One thing is for sure—I didn’t want to embarrass my future self. I was so much more discrete back then. I hardly ever mentioned anyone by his or her full name, which is a shame now since I cannot remember who the heck B.C and E.S were, which somehow dilutes the profundity of my observations about them. And I left out the really juicy parts which is even more of a shame—I mean, isn’t that what diaries are for? Certainly not to quote Cat Stevens, which I did rather liberally, and with great feeling.
Still, upon review, there were a few things that I read tonight where I recognize the self that I have become. In February of 1977, on my core Internal Medicine rotation, I watched a 34 year old man die of complications of lupus, a disease which was significantly less treatable then than now. He had developed pneumonia, with fluid on both lungs which required chest tube drainage. I wrote, “He’s been asleep since we let the fluid out. Sometimes these days I have to turn my head and walk away from a patient’s bed so that they won’t see that I’m crying.”

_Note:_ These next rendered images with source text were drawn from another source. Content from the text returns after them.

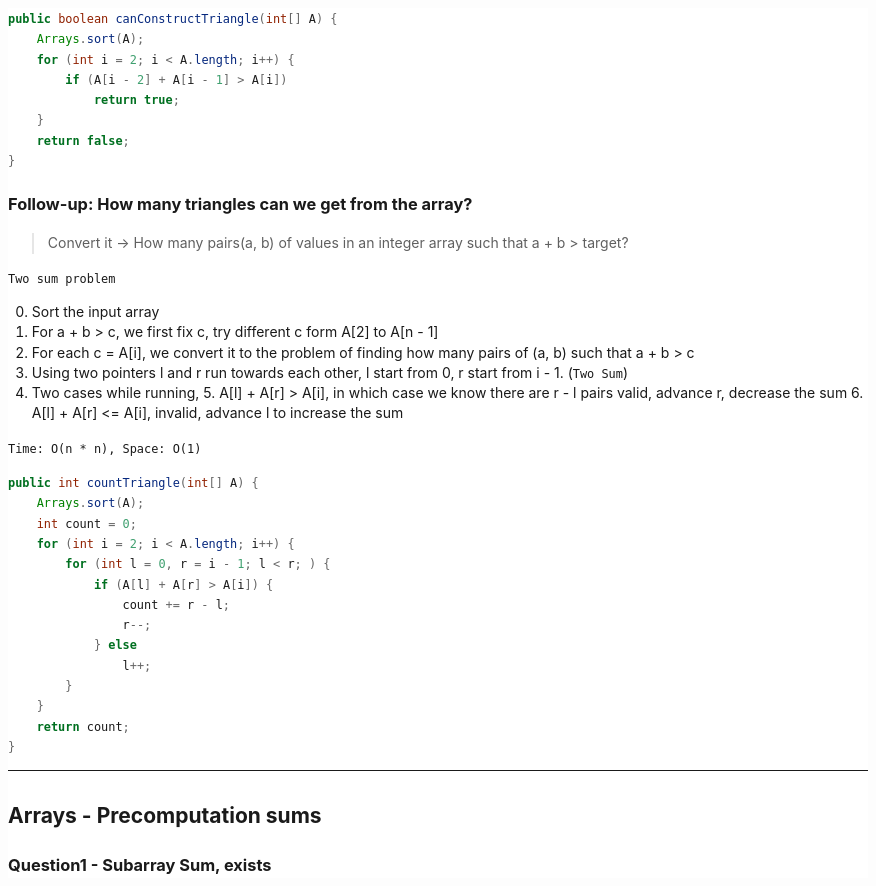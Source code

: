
 ```java
public boolean canConstructTriangle(int[] A) {
	Arrays.sort(A);
	for (int i = 2; i < A.length; i++) {
		if (A[i - 2] + A[i - 1] > A[i])
			return true;
	}
	return false;
}
```

### Follow-up: How many triangles can we get from the array?

> Convert it → How many pairs(a, b) of values in an integer array such that a + b > target?

`Two sum problem`

0. Sort the input array
1. For a + b > c, we first fix c, try different c form A[2] to A[n - 1]
2. For each c = A[i], we convert it to the problem of finding how many pairs of (a, b) such that a + b > c
3. Using two pointers l and r run towards each other,  l start from 0, r start from i - 1. (`Two Sum`)
4. Two cases while running,
	5. A[l] + A[r] > A[i], in which case we know there are r - l pairs valid, advance r, decrease the sum
	6. A[l] + A[r] <= A[i], invalid, advance l to increase the sum

`Time: O(n * n), Space: O(1)`

```java
public int countTriangle(int[] A) {
	Arrays.sort(A);
	int count = 0;
	for (int i = 2; i < A.length; i++) {
		for (int l = 0, r = i - 1; l < r; ) {
			if (A[l] + A[r] > A[i]) {
				count += r - l;
				r--;
			} else
				l++;
		}
	}
	return count;
}
```

---

## Arrays - Precomputation sums

### Question1 - Subarray Sum, exists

In March of 1977, I had started my general surgery rotation. I wrote, “Today I wheeled a patient out of the operating room into recovery, a nineteen year old girl who woke up from the anesthesia screaming, “Don’t let my Daddy rape me again! Please don’t let my Daddy rape me again!” I wonder what the hell I am doing here.” That day I wrote a letter to a friend, saying, “I am so happy that you’re still here watching and listening and caring. I mean somebody better be, because no matter what they say about life being too short and all, it seems like this is going to be a long haul.”
And the last entry, June 10, 1977—“What seemed so menial, so mundane becomes the only way. Medicine is the only way. I think I see now; medicine is not for those who hate and fear death, but for those who hate and fear loneliness.”
Sometimes it’s nice to look back and see that somehow, it all worked out.